The following principles emerged from Blencoe:

  • The administrative process must be conducted in a manner entirely consistent with the principles of natural justice and procedural fairness.
  • Unreasonable delay is a possible basis on which to raise questions of natural justice, procedural fairness, abuse of process and abuse of discretion.
  • Delay, without more, will not warrant a stay of proceedings as an abuse of process.
  • Administrative delay may impugn the validity of the proceedings where it impairs a party’s ability to answer the complaint against him or her – where memories have faded, essential witnesses are unavailable, or evidence has been lost.
  • Where the fairness of the hearing has not been compromised, delay may nevertheless amount to an abuse of process, but few lengthy delays will meet this threshold.
  • The court must be satisfied that, “the damage to the public interest in the fairness of the administrative process should the proceeding go ahead would exceed the harm to the public interest in the enforcement of the legislation if the proceedings were halted.
  • If the delay has directly caused significant psychological harm to a person, or attached a stigma to a person’s reputation, such that the [administrative] system would be brought into disrepute, such prejudice may be sufficient to constitute an abuse of process.
  • Determination of whether the delay is unreasonable is, in part, a relative exercise in which one compares the length of delay in the case at bar with the length of time normally taken for processing in the same jurisdiction and in other jurisdictions in Canada.

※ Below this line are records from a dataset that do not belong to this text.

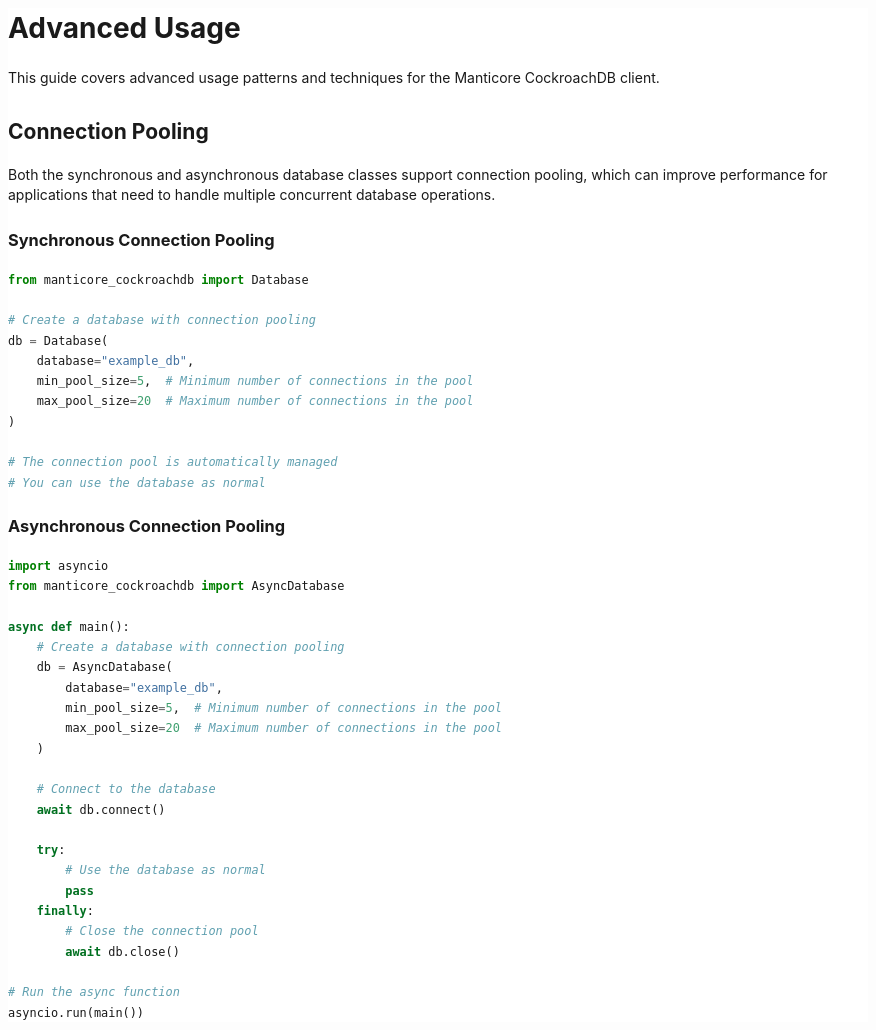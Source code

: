 # Advanced Usage

This guide covers advanced usage patterns and techniques for the Manticore CockroachDB client.

## Connection Pooling

Both the synchronous and asynchronous database classes support connection pooling, which can improve performance for applications that need to handle multiple concurrent database operations.

### Synchronous Connection Pooling

```python
from manticore_cockroachdb import Database

# Create a database with connection pooling
db = Database(
    database="example_db",
    min_pool_size=5,  # Minimum number of connections in the pool
    max_pool_size=20  # Maximum number of connections in the pool
)

# The connection pool is automatically managed
# You can use the database as normal
```

### Asynchronous Connection Pooling

```python
import asyncio
from manticore_cockroachdb import AsyncDatabase

async def main():
    # Create a database with connection pooling
    db = AsyncDatabase(
        database="example_db",
        min_pool_size=5,  # Minimum number of connections in the pool
        max_pool_size=20  # Maximum number of connections in the pool
    )
    
    # Connect to the database
    await db.connect()
    
    try:
        # Use the database as normal
        pass
    finally:
        # Close the connection pool
        await db.close()

# Run the async function
asyncio.run(main())
```
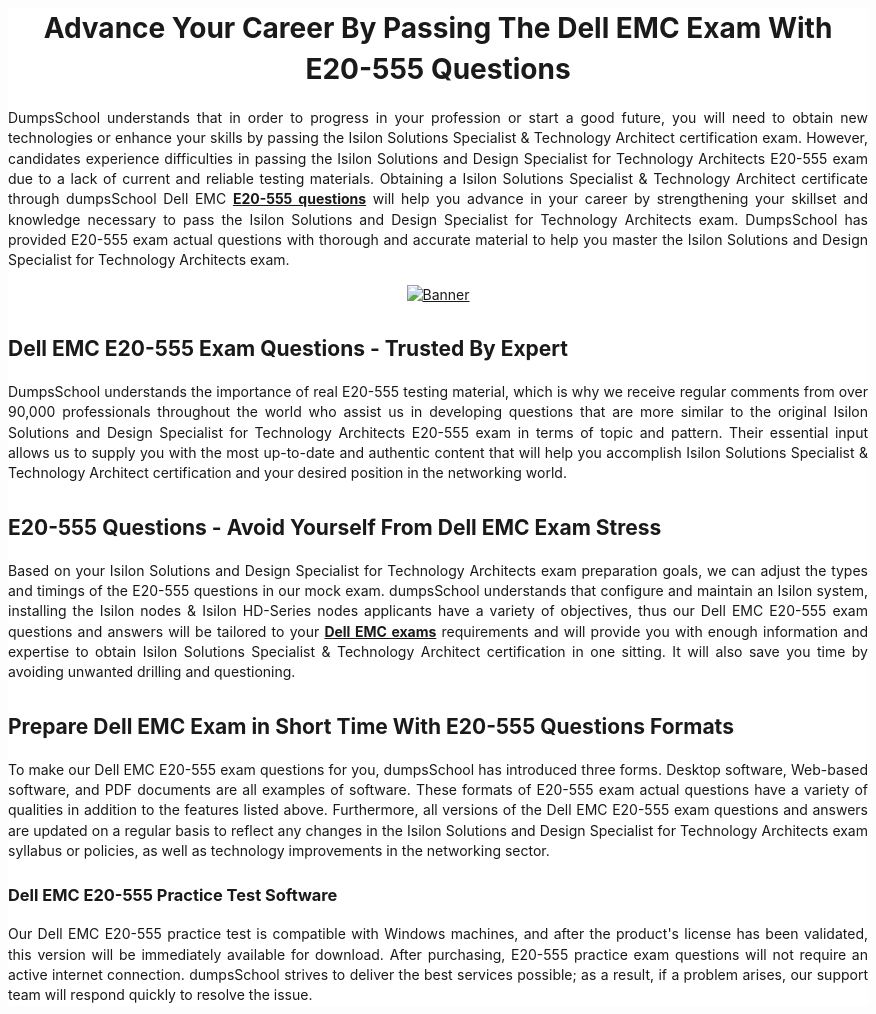 
<h1 style="text-align: center;"><strong>Advance Your Career By Passing The Dell EMC Exam With E20-555 Questions</strong></h1>

<p style="text-align: justify;">DumpsSchool understands that in order to progress in your profession or start a good future, you will need to obtain new technologies or enhance your skills by passing the Isilon Solutions Specialist & Technology Architect certification exam. However, candidates experience difficulties in passing the Isilon Solutions and Design Specialist for Technology Architects E20-555 exam due to a lack of current and reliable testing materials. Obtaining a Isilon Solutions Specialist & Technology Architect certificate through dumpsSchool Dell EMC <strong><a href="https://www.dumpsschool.com/e20-555-exam-dumps.html">E20-555 questions</a></strong> will help you advance in your career by strengthening your skillset and knowledge necessary to pass the Isilon Solutions and Design Specialist for Technology Architects exam. DumpsSchool has provided E20-555 exam actual questions with thorough and accurate material to help you master the Isilon Solutions and Design Specialist for Technology Architects exam.</p>

<p style="text-align: center;"><a href="https://www.dumpsschool.com/e20-555-exam-dumps.html" rel="nofollow"><img width="100%" src="https://www.thequestionanswers.com/wp-content/uploads/2022/03/6206422-scaled.webp" alt="Banner"/></a></p>

<h2><strong>Dell EMC E20-555 Exam Questions - Trusted By Expert</strong></h2>

<p style="text-align: justify;">DumpsSchool understands the importance of real E20-555 testing material, which is why we receive regular comments from over 90,000 professionals throughout the world who assist us in developing questions that are more similar to the original Isilon Solutions and Design Specialist for Technology Architects E20-555 exam in terms of topic and pattern. Their essential input allows us to supply you with the most up-to-date and authentic content that will help you accomplish Isilon Solutions Specialist & Technology Architect certification and your desired position in the networking world.</p>

<h2><strong>E20-555 Questions - Avoid Yourself From Dell EMC Exam Stress</strong></h2>

<p style="text-align: justify;">Based on your Isilon Solutions and Design Specialist for Technology Architects exam preparation goals, we can adjust the types and timings of the E20-555 questions in our mock exam. dumpsSchool understands that configure and maintain an Isilon system, installing the Isilon nodes & Isilon HD-Series nodes applicants have a variety of objectives, thus our Dell EMC E20-555 exam questions and answers will be tailored to your <strong><a href="https://www.dumpsschool.com/dell-emc-braindumps.html">Dell EMC exams</a></strong> requirements and will provide you with enough information and expertise to obtain Isilon Solutions Specialist & Technology Architect certification in one sitting. It will also save you time by avoiding unwanted drilling and questioning.</p>

<h2><strong>Prepare Dell EMC Exam in Short Time With E20-555 Questions Formats</strong></h2>

<p style="text-align: justify;">To make our Dell EMC E20-555 exam questions for you, dumpsSchool has introduced three forms. Desktop software, Web-based software, and PDF documents are all examples of software. These formats of E20-555 exam actual questions have a variety of qualities in addition to the features listed above. Furthermore, all versions of the Dell EMC E20-555 exam questions and answers are updated on a regular basis to reflect any changes in the Isilon Solutions and Design Specialist for Technology Architects exam syllabus or policies, as well as technology improvements in the networking sector.</p>

<h3><strong>Dell EMC E20-555 Practice Test Software</strong></h3>

<p style="text-align: justify;">Our Dell EMC E20-555 practice test is compatible with Windows machines, and after the product's license has been validated, this version will be immediately available for download. After purchasing, E20-555 practice exam questions will not require an active internet connection. dumpsSchool strives to deliver the best services possible; as a result, if a problem arises, our support team will respond quickly to resolve the issue.</p>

Unreasonable Delays Immigration Context

Beltran v. Canada (2011 FC 516) provides an example of the application of Blencoe in the immigration context.  There, the Canadian Security Intelligence Services determined that an individual was not a threat to Canada’s national interest.  Fourteen years later, without any explanation, and without any explanation, a new security officer expressed concerns, causing further delays in inadmissibility proceedings being commenced.  The court also found that a new investigation caused undue prejudice to Mr. Blencoe.  The Court was also critical of the government’s decision not to reveal certain information that it had kept confidential for twenty years, only to use it later.

In Torre v Canada ( Citizenship and Immigration), 2015 FC 591, the applicant was a permanent resident in Canada, arrested for drug trafficking in 1996. Seventeen years later, in 2013, two inadmissibility reports were prepared and referred to the Immigration Division for an admissibility hearing, which could lead to his removal. The Immigration Division refused to hear the applicant’s motion for a stay of proceedings for unreasonable delay, holding that it lacked jurisdiction to do so.

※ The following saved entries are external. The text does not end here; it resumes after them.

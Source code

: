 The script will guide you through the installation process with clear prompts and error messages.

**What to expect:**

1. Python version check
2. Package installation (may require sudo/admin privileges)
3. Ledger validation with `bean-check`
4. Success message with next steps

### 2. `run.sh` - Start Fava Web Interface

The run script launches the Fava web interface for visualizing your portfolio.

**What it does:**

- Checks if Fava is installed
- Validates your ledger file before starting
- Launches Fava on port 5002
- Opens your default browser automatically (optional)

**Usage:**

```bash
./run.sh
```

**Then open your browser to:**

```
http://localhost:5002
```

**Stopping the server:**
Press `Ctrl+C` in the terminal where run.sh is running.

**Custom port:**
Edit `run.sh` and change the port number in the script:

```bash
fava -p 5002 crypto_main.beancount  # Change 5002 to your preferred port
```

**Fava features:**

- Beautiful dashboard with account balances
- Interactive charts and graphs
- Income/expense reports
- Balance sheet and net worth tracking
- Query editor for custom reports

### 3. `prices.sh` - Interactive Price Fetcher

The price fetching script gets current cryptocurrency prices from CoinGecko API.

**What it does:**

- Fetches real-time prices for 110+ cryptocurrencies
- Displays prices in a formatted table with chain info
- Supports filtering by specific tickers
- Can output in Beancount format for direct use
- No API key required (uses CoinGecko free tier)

Upon judicial review, the Federal Court found that the Immigration Division has little discretion to determine whether there was an abuse of process because the Immigration and Refugee Protection Act and jurisprudence provide that the Immigration Division hold an admissibility hearing quickly, and if it finds the person inadmissible, it must make a removal order.

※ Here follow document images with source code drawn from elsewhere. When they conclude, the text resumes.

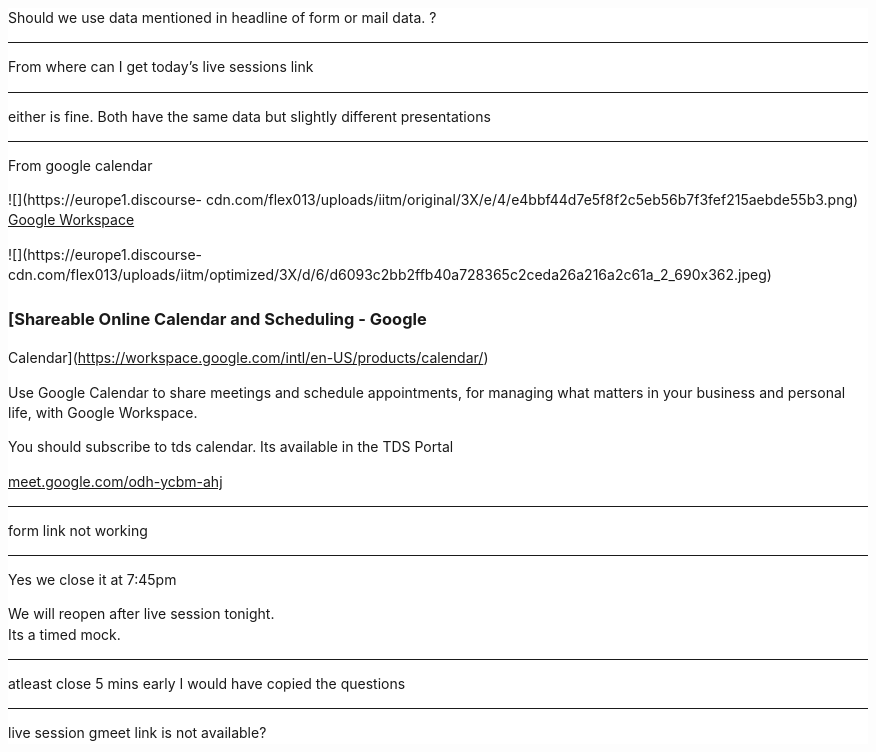 Should we use data mentioned in headline of form or mail data. ?



---

From where can I get today’s live sessions link



---

either is fine. Both have the same data but slightly different presentations



---

From google calendar

![](https://europe1.discourse-
cdn.com/flex013/uploads/iitm/original/3X/e/4/e4bbf44d7e5f8f2c5eb56b7f3fef215aebde55b3.png)
[Google Workspace](https://workspace.google.com/intl/en-US/products/calendar/)

![](https://europe1.discourse-
cdn.com/flex013/uploads/iitm/optimized/3X/d/6/d6093c2bb2ffb40a728365c2ceda26a216a2c61a_2_690x362.jpeg)

### [Shareable Online Calendar and Scheduling - Google
Calendar](https://workspace.google.com/intl/en-US/products/calendar/)

Use Google Calendar to share meetings and schedule appointments, for managing
what matters in your business and personal life, with Google Workspace.

You should subscribe to tds calendar. Its available in the TDS Portal

[meet.google.com/odh-ycbm-ahj](http://meet.google.com/odh-ycbm-ahj)



---

form link not working



---

Yes we close it at 7:45pm

We will reopen after live session tonight.  
Its a timed mock.



---

atleast close 5 mins early I would have copied the questions



---

live session gmeet link is not available?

In Hassouna v. Canada (Citizenship and Immigration), 2017 FC 473 the Federal Court determined that when applying Blencoe to citizenship revocation courts should consider (1) the time taken compared to inherent time requirements, (2) the causes of the delay beyond the inherent time requirements of a matter, and (3) the impact of the delay, including prejudice and other harms.  There, the strain on resources that a 700% increase in citizenship revocation proceedings caused resulted in a delay not being an abuse of process.

S. 11(b) of the Charter

Section 11 of the Canadian Charter of Rights and Freedoms provides that any person charged with an offence has the right to be tried within a reasonable time. The Federal Court has ruled, however, that this does not apply to immigration proceedings, and in Montoya v. Canada even ruled that it does not apply to citizenship revocation.

Secret Evidence Used Against Me? (On Extrinsic Evidence) [Updated]

Where immigration officers have extrinsic evidence particular to an applicant, and that applicant is unaware that the immigration officer has that evidence, then procedural fairness requires that immigration officers disclose this evidence to the applicant.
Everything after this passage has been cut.